WHAT THE TASK REQUIRES: Up to and including the line that holds "double s=0;", print the data exactly from its first line; do not print the pictures.

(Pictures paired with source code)
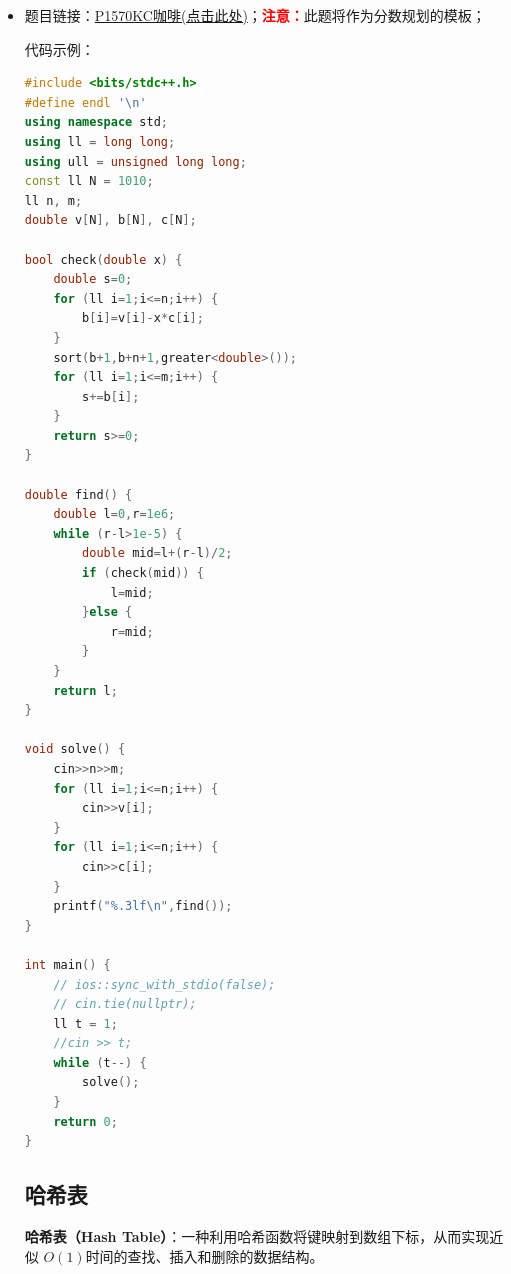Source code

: \begin{itemize}
\begin{lstlisting}[language=C++]
auto solve() -> void {
	cin >> n >> m >> w;
	ll mmax = -1e18, mmin = 1e18;
	for (ll i = 0; i < n; i++) {
		cin >> v[i];
		mmax = max(mmax, v[i]);
		mmin = min(mmin, v[i]);
	}
	ll left = mmin - 1, right = mmax + m;
	while (left + 1 < right) {
		ll mid = left + ((right - left) >> 1);
		if (check(mid)) {
			left = mid;
		} else {
			right = mid;
		}
	}
	cout << left << endl;
}
\end{lstlisting}
\subsection{分数规划}
\textbf{分数规划（Fractional Programming）}指的是求解形如
\[
\max_{x \in S} \; \frac{f(x)}{g(x)},
\]
的优化问题，其中 $f(x)$ 和 $g(x)$ 为实函数且满足 $g(x) > 0$。其核心思想是将分式目标转换为等价的参数化形式，例如通过 Dinkelbach 方法，将其转化为一系列
\[
\max_{x \in S} \; f(x) - \lambda g(x)
\]
的子问题来求解。
\subsubsection{P1570KC咖啡}
\item 题目链接：\href{https://www.luogu.com.cn/problem/P1570}{P1570KC咖啡(点击此处)}；\textcolor{red}{\textbf{注意：}}此题将作为分数规划的模板；
	
代码示例：\\
\begin{lstlisting}[language=C++]
#include <bits/stdc++.h>
#define endl '\n'
using namespace std;
using ll = long long;
using ull = unsigned long long;
const ll N = 1010;
ll n, m;
double v[N], b[N], c[N];

bool check(double x) {
	double s=0;
	for (ll i=1;i<=n;i++) {
		b[i]=v[i]-x*c[i];
	}
	sort(b+1,b+n+1,greater<double>());
	for (ll i=1;i<=m;i++) {
		s+=b[i];
	}
	return s>=0;
}

double find() {
	double l=0,r=1e6;
	while (r-l>1e-5) {
		double mid=l+(r-l)/2;
		if (check(mid)) {
			l=mid;
		}else {
			r=mid;
		}
	}
	return l;
}

void solve() {
	cin>>n>>m;
	for (ll i=1;i<=n;i++) {
		cin>>v[i];
	}
	for (ll i=1;i<=n;i++) {
		cin>>c[i];
	}
	printf("%.3lf\n",find());
}

int main() {
	// ios::sync_with_stdio(false);
	// cin.tie(nullptr);
	ll t = 1;
	//cin >> t;
	while (t--) {
		solve();
	}
	return 0;
}
\end{lstlisting}
\subsection{哈希表}
\textbf{哈希表（Hash Table）}：一种利用哈希函数将键映射到数组下标，从而实现近似 $O(1)$时间的查找、插入和删除的数据结构。


\end{itemize}
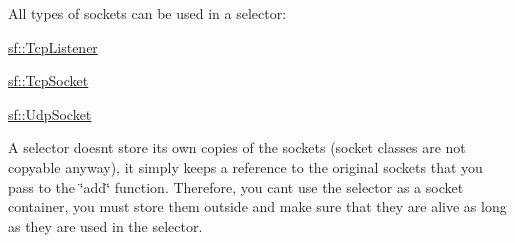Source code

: All types of sockets can be used in a selector\+: \begin{DoxyItemize}
\item \hyperlink{classsf_1_1_tcp_listener}{sf\+::\+Tcp\+Listener} \item \hyperlink{classsf_1_1_tcp_socket}{sf\+::\+Tcp\+Socket} \item \hyperlink{classsf_1_1_udp_socket}{sf\+::\+Udp\+Socket}\end{DoxyItemize}
A selector doesn\textquotesingle{}t store its own copies of the sockets (socket classes are not copyable anyway), it simply keeps a reference to the original sockets that you pass to the \char`\"{}add\char`\"{} function. Therefore, you can\textquotesingle{}t use the selector as a socket container, you must store them outside and make sure that they are alive as long as they are used in the selector.

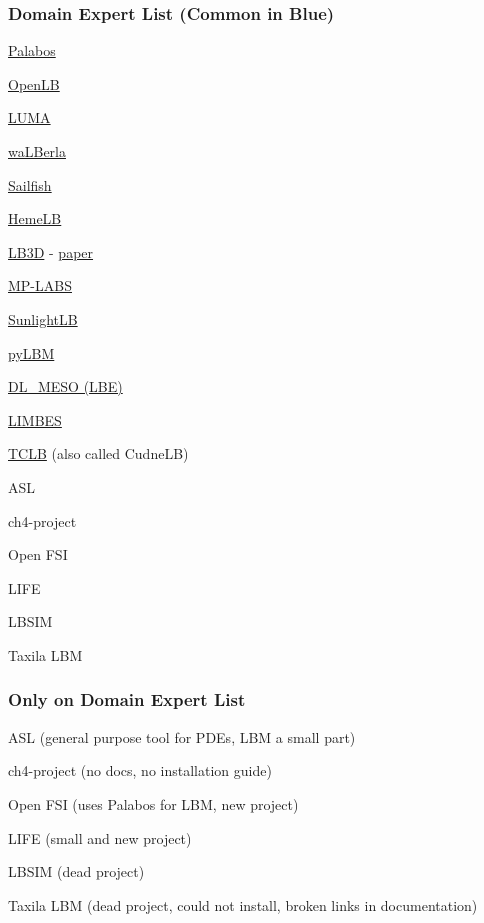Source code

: \documentclass[t,12pt,numbers,fleqn]{beamer}
\begin{document}

\begin{frame}
\frametitle{Domain Expert List (Common in Blue)}

\begin{multicols}{2}	
  \bi
\item \href{https://palabos.unige.ch/}{Palabos}
\item \href{https://www.openlb.net/}{OpenLB}
\item \href{https://github.com/aharwood2/LUMA/}{LUMA}
\item \href{https://www.walberla.net}{waLBerla}
\item \href{http://sailfish.us.edu.pl/}{Sailfish}
\item \href{https://github.com/UCL/hemelb}{HemeLB}
\item \href{http://ccs.chem.ucl.ac.uk/lb3d}{LB3D} - \href{https://www.sciencedirect.com/science/article/pii/S0010465517301017}{paper}
\item \href{https://github.com/carlosrosales/mplabs}{MP-LABS}
\item \href{http://sunlightlb.sourceforge.net/}{SunlightLB}
\item \href{https://pypi.org/project/pylbm/}{pyLBM}
\item  \href{https://www.scd.stfc.ac.uk/Pages/DL_MESO.aspx}{DL\_MESO (LBE)}
\item \href{https://code.google.com/archive/p/limbes/}{LIMBES}
\item \href{https://docs.tclb.io/}{TCLB} (also called CudneLB)
  \item ASL 
\item ch4-project
\item Open FSI
\item LIFE
\item LBSIM
\item Taxila LBM                    

\ei
\end{multicols}

\end{frame}


\begin{frame}
\frametitle{Only on Domain Expert List}

  \bi
\item ASL (general purpose tool for PDEs, LBM a small part)
\item ch4-project (no docs, no installation guide)
\item Open FSI (uses Palabos for LBM, new project)
\item LIFE (small and new project)
\item LBSIM (dead project)
\item Taxila LBM (dead project, could not install, broken links in
  documentation)                    
	\ei

\end{frame}
\end{document}
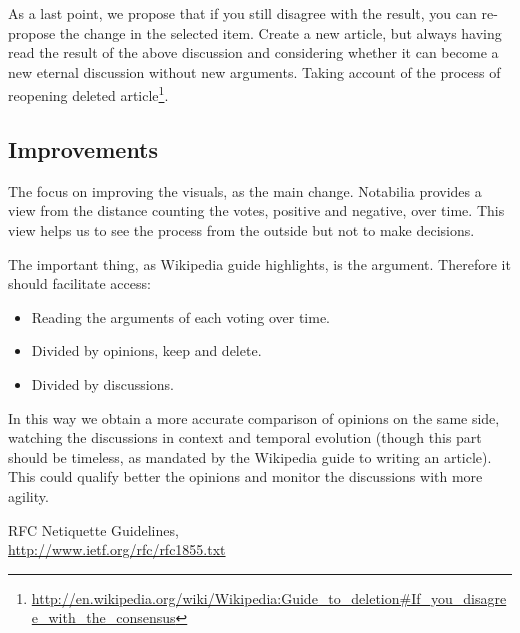 \documentclass[11pt]{scrartcl}
\begin{document}
\par As a last point, we propose that if you still disagree with the result, you can re-propose the change in the selected item. Create a new article, but always having read the result of the above discussion and considering whether it can become a new eternal discussion without new arguments. Taking account of the process of reopening deleted article\footnote{\url{http://en.wikipedia.org/wiki/Wikipedia:Guide_to_deletion\#If_you_disagree_with_the_consensus}}.


\subsection{Improvements}
\label{sub:improvements}

\par The focus on improving the visuals, as the main change. Notabilia provides a view from the distance counting the votes, positive and negative, over time. This view helps us to see the process from the outside but not to make decisions.

\par The important thing, as Wikipedia guide highlights, is the argument. Therefore it should facilitate access:

\begin{itemize}
	\item Reading the arguments of each voting over time.
	\item Divided by opinions, keep and delete.
	\item Divided by discussions.
\end{itemize}

\par In this way we obtain a more accurate comparison of opinions on the same side, watching the discussions in context and temporal evolution (though this part should be timeless, as mandated by the Wikipedia guide to writing an article). This could qualify better the opinions and monitor the discussions with more agility.

\begin{thebibliography}{9}

    RFC Netiquette Guidelines,\\
    \url{http://www.ietf.org/rfc/rfc1855.txt}

\end{thebibliography}
\end{document}

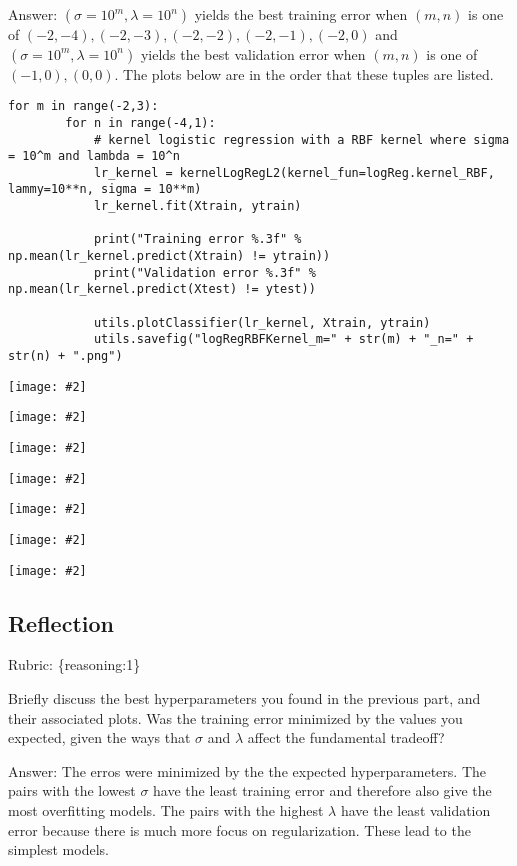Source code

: \documentclass{article}
\def\rubric#1{\gre{Rubric: \{#1\}}}{}
\def\gre#1{{\color{gre}#1}}
\def\ans#1{\gre{Answer: #1}}{}
\newcommand{\centerfig}[2]{\begin{center}\texttt{[image: \#2]}\end{center}}
\begin{document}
\ans{$(\sigma = 10^m, \lambda = 10^n)$ yields the best training error when $(m, n)$ is one of $(-2,-4), (-2, -3), (-2, -2), (-2, -1), (-2, 0)$ and $(\sigma = 10^m, \lambda = 10^n)$ yields the best validation error when $(m,n)$ is one of $(-1, 0), (0,0)$. The plots below are in the order that these tuples are listed.}
\begin{lstlisting}[style=base]
	for m in range(-2,3):
		for n in range(-4,1):
			# kernel logistic regression with a RBF kernel where sigma = 10^m and lambda = 10^n
			lr_kernel = kernelLogRegL2(kernel_fun=logReg.kernel_RBF, lammy=10**n, sigma = 10**m)
			lr_kernel.fit(Xtrain, ytrain)
			
			print("Training error %.3f" % np.mean(lr_kernel.predict(Xtrain) != ytrain))
			print("Validation error %.3f" % np.mean(lr_kernel.predict(Xtest) != ytest))
			
			utils.plotClassifier(lr_kernel, Xtrain, ytrain)
			utils.savefig("logRegRBFKernel_m=" + str(m) + "_n=" + str(n) + ".png")        		
\end{lstlisting}

\centerfig{0.5}{../figs/logRegRBFKernel_m=-2_n=0.png}

\centerfig{0.5}{../figs/logRegRBFKernel_m=-2_n=-1.png}

\centerfig{0.5}{../figs/logRegRBFKernel_m=-2_n=-2.png}

\centerfig{0.5}{../figs/logRegRBFKernel_m=-2_n=-3.png}

\centerfig{0.5}{../figs/logRegRBFKernel_m=-2_n=-4.png}



\centerfig{0.5}{../figs/logRegRBFKernel_m=0_n=-1.png}

\centerfig{0.5}{../figs/logRegRBFKernel_m=0_n=0.png}

\subsection{Reflection}
\rubric{reasoning:1}

Briefly discuss the best hyperparameters you found in the previous part, and their associated plots. Was the training error minimized by the values you expected, given the ways that $\sigma$ and $\lambda$ affect the fundamental tradeoff?

\ans{The erros were minimized by the the expected hyperparameters. The pairs with the lowest $\sigma$ have the least training error and therefore also give the most overfitting models. The pairs with the highest $\lambda$ have the least validation error because there is much more focus on regularization. These lead to the simplest models.}
\end{document}

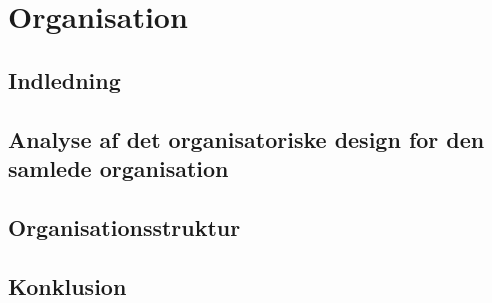 \documentclass[../main.tex]{subfiles}
\begin{document}
\pagebreak

\section{Organisation}

\subsection{Indledning}          

\subsection{Analyse af det organisatoriske design for den samlede organisation}

\subsection{Organisationsstruktur}

\subsection{Konklusion}
\end{document}
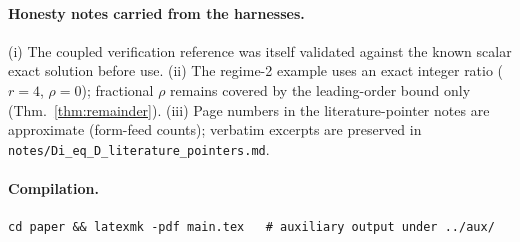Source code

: \paragraph{Honesty notes carried from the harnesses.}
(i) The coupled verification reference was itself validated against the known
scalar exact solution before use. (ii) The regime-2 example uses an exact
integer ratio ($r=4$, $\rho=0$); fractional $\rho$ remains covered by the
leading-order bound only (Thm.~\ref{thm:remainder}). (iii) Page numbers in the
literature-pointer notes are approximate (form-feed counts); verbatim excerpts
are preserved in \texttt{notes/Di\_eq\_D\_literature\_pointers.md}.

\paragraph{Compilation.}
\begin{verbatim}
cd paper && latexmk -pdf main.tex   # auxiliary output under ../aux/
\end{verbatim}
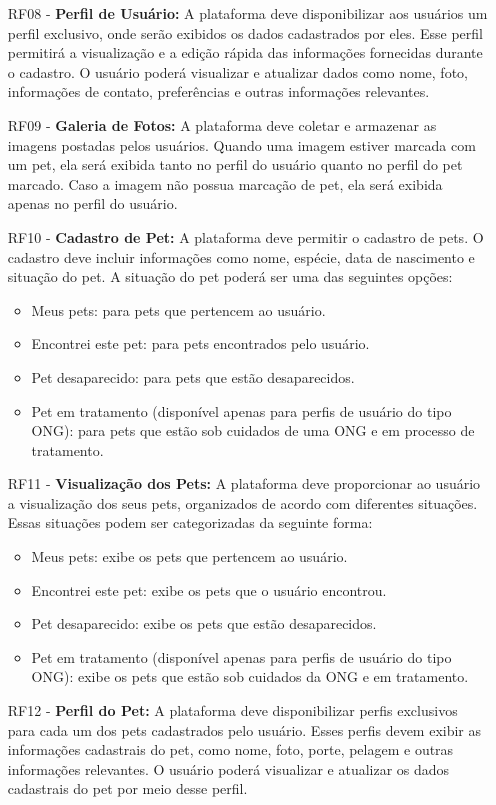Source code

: \begin{itemize}[leftmargin=2cm]
\item[RF08 -] {\bf Perfil de Usuário:} A plataforma deve disponibilizar aos usuários um perfil exclusivo, onde serão exibidos os dados cadastrados por eles. Esse perfil permitirá a visualização e a edição rápida das informações fornecidas durante o cadastro. O usuário poderá visualizar e atualizar dados como nome, foto, informações de contato, preferências e outras informações relevantes.
\item[RF09 -] {\bf Galeria de Fotos:} A plataforma deve coletar e armazenar as imagens postadas pelos usuários. Quando uma imagem estiver marcada com um pet, ela será exibida tanto no perfil do usuário quanto no perfil do pet marcado. Caso a imagem não possua marcação de pet, ela será exibida apenas no perfil do usuário.
\item[RF10 -] {\bf Cadastro de Pet:} A plataforma deve permitir o cadastro de pets. O cadastro deve incluir informações como nome, espécie, data de nascimento e situação do pet. A situação do pet poderá ser uma das seguintes opções:
\begin{itemize}[leftmargin=2cm]
\item Meus pets: para pets que pertencem ao usuário.
\item Encontrei este pet: para pets encontrados pelo usuário.
\item Pet desaparecido: para pets que estão desaparecidos.
\item Pet em tratamento (disponível apenas para perfis de usuário do tipo ONG): para pets que estão sob cuidados de uma ONG e em processo de tratamento.
\end{itemize}
\item[RF11 -] {\bf Visualização dos Pets:} A plataforma deve proporcionar ao usuário a visualização dos seus pets, organizados de acordo com diferentes situações. Essas situações podem ser categorizadas da seguinte forma:
\begin{itemize}[leftmargin=2cm]
\item Meus pets: exibe os pets que pertencem ao usuário.
\item Encontrei este pet: exibe os pets que o usuário encontrou.
\item Pet desaparecido: exibe os pets que estão desaparecidos.
\item Pet em tratamento (disponível apenas para perfis de usuário do tipo ONG): exibe os pets que estão sob cuidados da ONG e em tratamento.
\end{itemize}
\item[RF12 -] {\bf Perfil do Pet:} A plataforma deve disponibilizar perfis exclusivos para cada um dos pets cadastrados pelo usuário. Esses perfis devem exibir as informações cadastrais do pet, como nome, foto, porte, pelagem e outras informações relevantes. O usuário poderá visualizar e atualizar os dados cadastrais do pet por meio desse perfil.

\end{itemize}
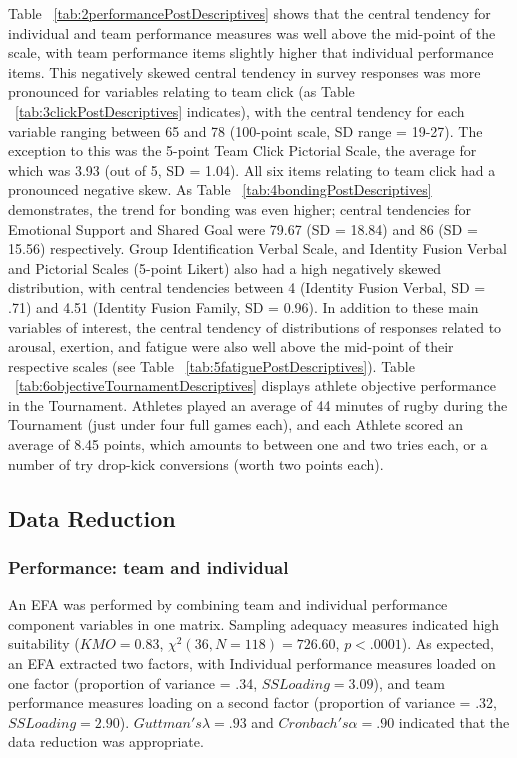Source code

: Table ~\ref{tab:2performancePostDescriptives} shows that the central tendency for individual and team performance measures was well above the mid-point of the scale, with team performance items slightly higher that individual performance items.  This negatively skewed central tendency in survey responses was more pronounced for variables relating to team click (as Table ~\ref{tab:3clickPostDescriptives} indicates), with the central tendency for each variable ranging between 65 and 78 (100-point scale, SD range = 19-27). The exception to this was the 5-point Team Click Pictorial Scale, the average for which was 3.93 (out of 5, SD = 1.04).  All six items relating to team click had a pronounced negative skew.  As Table ~\ref{tab:4bondingPostDescriptives} demonstrates, the trend for bonding was even higher; central tendencies for Emotional Support and Shared Goal were 79.67 (SD = 18.84) and 86 (SD = 15.56) respectively.  Group Identification Verbal Scale, and Identity Fusion Verbal and Pictorial Scales (5-point Likert) also had a high negatively skewed distribution, with central tendencies between 4 (Identity Fusion Verbal, SD = .71) and 4.51 (Identity Fusion Family, SD = 0.96).
In addition to these main variables of interest, the central tendency of distributions of responses related to arousal, exertion, and fatigue were also well above the mid-point of their respective scales (see Table ~\ref{tab:5fatiguePostDescriptives}).  Table ~\ref{tab:6objectiveTournamentDescriptives} displays athlete objective performance in the Tournament. Athletes played an average of 44 minutes of rugby during the Tournament (just under four full games each), and each Athlete scored an average of 8.45 points, which amounts to between one and two tries each, or a number of try drop-kick conversions (worth two points each).








\subsection{Data Reduction}


\subsubsection{Performance: team and individual\label{app8:performanceDataReduction}}

An EFA was performed by combining team and individual performance component variables in one matrix.  Sampling adequacy measures indicated high suitability ($KMO = 0.83$, $\chi^2(36, N = 118) = 726.60$, $p < .0001$).  As expected, an EFA extracted two factors, with Individual performance measures loaded on one factor (proportion of variance = .34, $SS Loading = 3.09$), and team performance measures loading on a second factor (proportion of variance = .32, $SS Loading = 2.90$). $Guttman's \lambda =.93$ and $Cronbach's \alpha = .90$ indicated that the data reduction was appropriate.

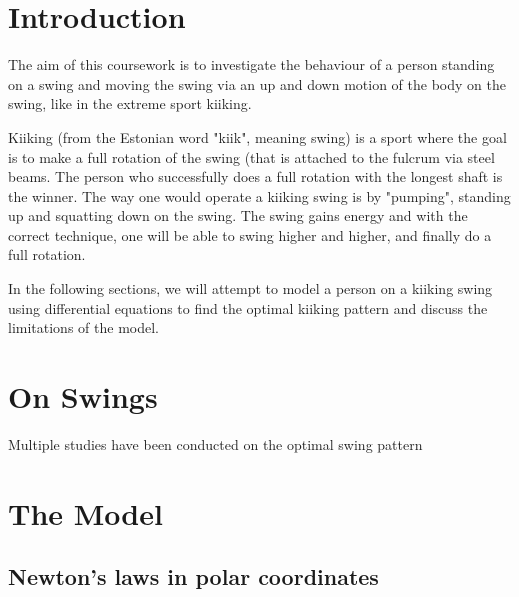 \documentclass[12pt]{article}
\begin{document}
\begin{abstract}
\end{abstract}

\newpage

\section{Introduction}
The aim of this coursework is to investigate the behaviour of a person standing on a swing and moving the swing via an up and down motion of the body on the swing, like in the extreme sport kiiking.

Kiiking (from the Estonian word "kiik", meaning swing) is a sport where the goal is to make a full rotation of the swing (that is attached to the fulcrum via steel beams. The person who successfully does a full rotation with the longest shaft is the winner. The way one would operate a kiiking swing is by "pumping", standing up and squatting down on the swing. The swing gains energy and with the correct technique, one will be able to swing higher and higher, and finally do a full rotation.

In the following sections, we will attempt to model a person on a kiiking swing using differential equations to find the optimal kiiking pattern and discuss the limitations of the model. %

\section{On Swings}
Multiple studies have been conducted on the optimal swing pattern \cite{wirkus1998pump, klimina2022optimal, Yan2005swing}


\section{The Model}
\subsection{Newton's laws in polar coordinates}
\end{document}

ANSWER BOX:
Source code

: \begin{itemize}
\begin{lstlisting}[language=C++]
auto solve() -> void {
	cin >> n >> m >> w;
	ll mmax = -1e18, mmin = 1e18;
	for (ll i = 0; i < n; i++) {
		cin >> v[i];
		mmax = max(mmax, v[i]);
		mmin = min(mmin, v[i]);
	}
	ll left = mmin - 1, right = mmax + m;
	while (left + 1 < right) {
		ll mid = left + ((right - left) >> 1);
		if (check(mid)) {
			left = mid;
		} else {
			right = mid;
		}
	}
	cout << left << endl;
}
\end{lstlisting}
\subsection{分数规划}
\textbf{分数规划（Fractional Programming）}指的是求解形如
\[
\max_{x \in S} \; \frac{f(x)}{g(x)},
\]
的优化问题，其中 $f(x)$ 和 $g(x)$ 为实函数且满足 $g(x) > 0$。其核心思想是将分式目标转换为等价的参数化形式，例如通过 Dinkelbach 方法，将其转化为一系列
\[
\max_{x \in S} \; f(x) - \lambda g(x)
\]
的子问题来求解。
\subsubsection{P1570KC咖啡}
\item 题目链接：\href{https://www.luogu.com.cn/problem/P1570}{P1570KC咖啡(点击此处)}；\textcolor{red}{\textbf{注意：}}此题将作为分数规划的模板；
	
代码示例：\\
\begin{lstlisting}[language=C++]
#include <bits/stdc++.h>
#define endl '\n'
using namespace std;
using ll = long long;
using ull = unsigned long long;
const ll N = 1010;
ll n, m;
double v[N], b[N], c[N];

bool check(double x) {
	double s=0;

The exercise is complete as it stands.